COVID-19 has made it very easy to forget about how such purchases affect our local economy – the businesses we go to when our favourite service club is raising funds for a project, the shop that employs the local coach of the year, the industry that donated so generously to our hospital.
It is not only shoppers who took to making online purchases like ducks to water. Our hometown retailers adapted to the new technology, too, and offer many products and services via computer. Many continue to provide curbside pickup for those who need or want it, and can make special delivery arrangements – they are our neighbours, after all. Give them a call.
This might be a good time to make a few extra local purchases. Some of us have done quite well during the pandemic. What better way to make the most of our good fortune than by sharing it?

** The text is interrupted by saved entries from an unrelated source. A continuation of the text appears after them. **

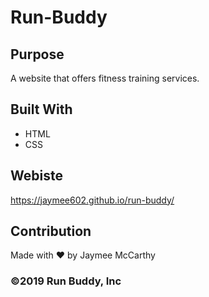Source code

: # Run-Buddy

## Purpose
A website that offers fitness training services.

## Built With
* HTML
* CSS

## Webiste
https://jaymee602.github.io/run-buddy/

## Contribution
Made with ❤️ by Jaymee McCarthy

### ©️2019 Run Buddy, Inc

We might donate more money than usual to a great cause, to make up for the major fundraisers that had to be cancelled. We might get together with some friends and plan a new online fundraiser. COVID-19 has not ended the need for medical research, food bank donations and support for a wide range of other projects.
We might buy a bunch of gift certificates from local shops to hand out when it seems appropriate, donate to the food bank or use as stocking-stuffers at Christmas, which is not that far away. Those gift certificates might mean one more storefront with an “open for business” sign in the window.
To understand what that storefront means, you have to live in a community like this one. People around here routinely wear many hats. A business owner might also be a volunteer firefighter, the president of a service club, a Sunday school teacher, a member of a municipal committee, and the parent of our child’s best friend. The business might employ the spouse of a hospital nurse with desperately needed specialized training, the neighbour who is like family, or the parents of our favourite teenaged babysitter.
There is no time like the present to start those home renovations projects that will keep local contractors busy, purchase supplies for a craft we have always wanted to try, or take a virtual tour of local businesses to see what exciting products can be bought locally. We all win when we shop close to home.
The unfortunate part of COVID-19 is that it encourages a survival mentality. We focus on getting by today, or for the next week or two. We need to think bigger.
We all have an important role to play in building the community we want our children and grandchildren to enjoy.
This is small business week in Canada. Small businesses are the lifeblood of our local communities. They will continue to be here for us only if we support them.